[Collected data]
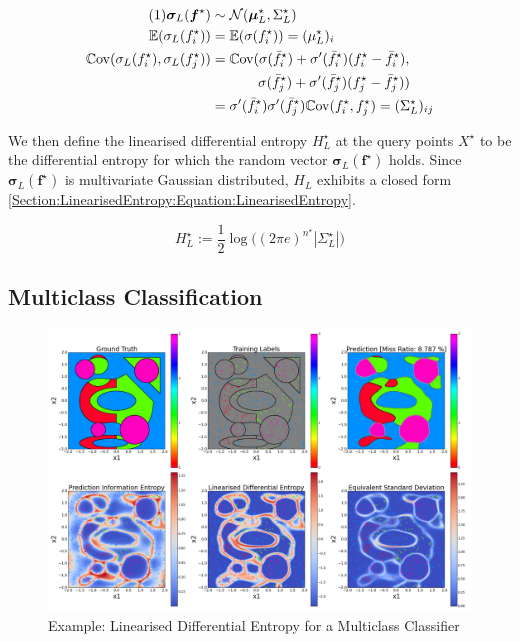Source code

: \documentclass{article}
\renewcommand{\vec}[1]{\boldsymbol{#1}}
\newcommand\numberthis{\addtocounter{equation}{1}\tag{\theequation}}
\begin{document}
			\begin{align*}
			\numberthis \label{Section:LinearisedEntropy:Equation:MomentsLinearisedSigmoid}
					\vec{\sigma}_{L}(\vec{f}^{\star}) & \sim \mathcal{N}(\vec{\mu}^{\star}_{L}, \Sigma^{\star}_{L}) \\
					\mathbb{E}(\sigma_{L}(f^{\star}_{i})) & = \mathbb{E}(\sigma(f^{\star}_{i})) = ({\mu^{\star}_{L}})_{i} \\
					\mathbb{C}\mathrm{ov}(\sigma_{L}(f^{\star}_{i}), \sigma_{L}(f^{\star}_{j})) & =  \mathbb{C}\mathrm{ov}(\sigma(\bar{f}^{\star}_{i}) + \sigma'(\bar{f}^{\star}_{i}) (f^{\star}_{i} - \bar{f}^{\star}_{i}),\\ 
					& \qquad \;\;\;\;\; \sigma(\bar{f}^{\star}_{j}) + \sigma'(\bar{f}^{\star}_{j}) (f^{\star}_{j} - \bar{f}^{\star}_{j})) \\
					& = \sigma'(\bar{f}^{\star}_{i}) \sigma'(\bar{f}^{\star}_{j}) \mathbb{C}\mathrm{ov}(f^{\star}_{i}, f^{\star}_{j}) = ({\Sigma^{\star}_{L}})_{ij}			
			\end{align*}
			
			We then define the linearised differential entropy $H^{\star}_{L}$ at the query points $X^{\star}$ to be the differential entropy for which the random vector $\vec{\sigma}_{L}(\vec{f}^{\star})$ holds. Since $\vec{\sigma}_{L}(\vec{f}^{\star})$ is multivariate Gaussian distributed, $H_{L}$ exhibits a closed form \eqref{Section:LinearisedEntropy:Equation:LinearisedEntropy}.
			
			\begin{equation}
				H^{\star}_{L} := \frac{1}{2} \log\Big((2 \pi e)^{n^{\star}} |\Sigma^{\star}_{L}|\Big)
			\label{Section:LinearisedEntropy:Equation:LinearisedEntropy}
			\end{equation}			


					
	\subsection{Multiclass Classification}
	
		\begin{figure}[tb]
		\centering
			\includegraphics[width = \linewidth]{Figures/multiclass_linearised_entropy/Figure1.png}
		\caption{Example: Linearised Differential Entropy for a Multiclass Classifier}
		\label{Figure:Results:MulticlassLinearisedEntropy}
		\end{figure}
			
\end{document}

==

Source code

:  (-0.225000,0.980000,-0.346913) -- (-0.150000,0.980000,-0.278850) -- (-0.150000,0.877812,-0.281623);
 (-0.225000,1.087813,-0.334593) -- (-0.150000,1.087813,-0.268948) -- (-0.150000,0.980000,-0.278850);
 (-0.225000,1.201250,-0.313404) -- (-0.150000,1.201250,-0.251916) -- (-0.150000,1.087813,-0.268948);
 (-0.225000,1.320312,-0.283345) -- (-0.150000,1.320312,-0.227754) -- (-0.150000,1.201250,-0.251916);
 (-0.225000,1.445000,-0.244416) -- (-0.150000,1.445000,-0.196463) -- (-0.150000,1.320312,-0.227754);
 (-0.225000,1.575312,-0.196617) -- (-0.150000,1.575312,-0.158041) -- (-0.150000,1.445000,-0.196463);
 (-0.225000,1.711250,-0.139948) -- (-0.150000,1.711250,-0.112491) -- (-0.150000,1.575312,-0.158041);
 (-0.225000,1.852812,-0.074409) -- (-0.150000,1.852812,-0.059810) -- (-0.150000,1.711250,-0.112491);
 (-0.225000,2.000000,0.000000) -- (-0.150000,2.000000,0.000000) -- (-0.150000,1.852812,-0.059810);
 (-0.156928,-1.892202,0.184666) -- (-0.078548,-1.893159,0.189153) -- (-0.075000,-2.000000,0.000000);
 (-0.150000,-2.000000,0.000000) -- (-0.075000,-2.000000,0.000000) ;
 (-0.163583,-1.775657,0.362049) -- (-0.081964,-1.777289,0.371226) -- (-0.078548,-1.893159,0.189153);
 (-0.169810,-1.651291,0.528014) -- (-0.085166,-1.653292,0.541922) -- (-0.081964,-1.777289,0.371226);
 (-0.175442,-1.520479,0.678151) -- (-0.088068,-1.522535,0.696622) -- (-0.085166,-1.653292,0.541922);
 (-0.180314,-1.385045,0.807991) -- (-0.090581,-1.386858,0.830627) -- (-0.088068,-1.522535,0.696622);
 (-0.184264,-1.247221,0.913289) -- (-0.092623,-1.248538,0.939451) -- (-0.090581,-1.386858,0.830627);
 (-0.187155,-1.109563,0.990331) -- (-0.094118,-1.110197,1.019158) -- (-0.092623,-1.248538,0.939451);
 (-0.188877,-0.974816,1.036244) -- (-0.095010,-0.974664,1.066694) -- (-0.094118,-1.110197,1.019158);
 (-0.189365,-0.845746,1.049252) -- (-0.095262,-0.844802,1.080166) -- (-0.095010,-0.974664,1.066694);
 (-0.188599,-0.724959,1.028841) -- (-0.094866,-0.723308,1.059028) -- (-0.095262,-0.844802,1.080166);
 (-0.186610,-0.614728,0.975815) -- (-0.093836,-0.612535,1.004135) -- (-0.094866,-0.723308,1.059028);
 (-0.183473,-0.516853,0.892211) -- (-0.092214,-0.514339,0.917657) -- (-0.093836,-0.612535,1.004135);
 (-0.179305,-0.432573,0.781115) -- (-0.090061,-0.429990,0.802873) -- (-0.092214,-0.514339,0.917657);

=== EXERCISE DETAILS ===
Using the entries above, output exactly the lines between the line holding "(-0.225000,1.852812,-0.074409) -- (-0.150000,1.852812,-0.059810)" and the line holding "(-0.179305,-0.432573,0.781115) -- (-0.090061,-0.429990,0.802873)", end lines included, and nothing more.

=== ANSWER SECTION ===
 (-0.225000,1.852812,-0.074409) -- (-0.150000,1.852812,-0.059810) -- (-0.150000,1.711250,-0.112491);
 (-0.225000,2.000000,0.000000) -- (-0.150000,2.000000,0.000000) -- (-0.150000,1.852812,-0.059810);
 (-0.156928,-1.892202,0.184666) -- (-0.078548,-1.893159,0.189153) -- (-0.075000,-2.000000,0.000000);
 (-0.150000,-2.000000,0.000000) -- (-0.075000,-2.000000,0.000000) ;
 (-0.163583,-1.775657,0.362049) -- (-0.081964,-1.777289,0.371226) -- (-0.078548,-1.893159,0.189153);
 (-0.169810,-1.651291,0.528014) -- (-0.085166,-1.653292,0.541922) -- (-0.081964,-1.777289,0.371226);
 (-0.175442,-1.520479,0.678151) -- (-0.088068,-1.522535,0.696622) -- (-0.085166,-1.653292,0.541922);
 (-0.180314,-1.385045,0.807991) -- (-0.090581,-1.386858,0.830627) -- (-0.088068,-1.522535,0.696622);
 (-0.184264,-1.247221,0.913289) -- (-0.092623,-1.248538,0.939451) -- (-0.090581,-1.386858,0.830627);
 (-0.187155,-1.109563,0.990331) -- (-0.094118,-1.110197,1.019158) -- (-0.092623,-1.248538,0.939451);
 (-0.188877,-0.974816,1.036244) -- (-0.095010,-0.974664,1.066694) -- (-0.094118,-1.110197,1.019158);
 (-0.189365,-0.845746,1.049252) -- (-0.095262,-0.844802,1.080166) -- (-0.095010,-0.974664,1.066694);
 (-0.188599,-0.724959,1.028841) -- (-0.094866,-0.723308,1.059028) -- (-0.095262,-0.844802,1.080166);
 (-0.186610,-0.614728,0.975815) -- (-0.093836,-0.612535,1.004135) -- (-0.094866,-0.723308,1.059028);
 (-0.183473,-0.516853,0.892211) -- (-0.092214,-0.514339,0.917657) -- (-0.093836,-0.612535,1.004135);
 (-0.179305,-0.432573,0.781115) -- (-0.090061,-0.429990,0.802873) -- (-0.092214,-0.514339,0.917657);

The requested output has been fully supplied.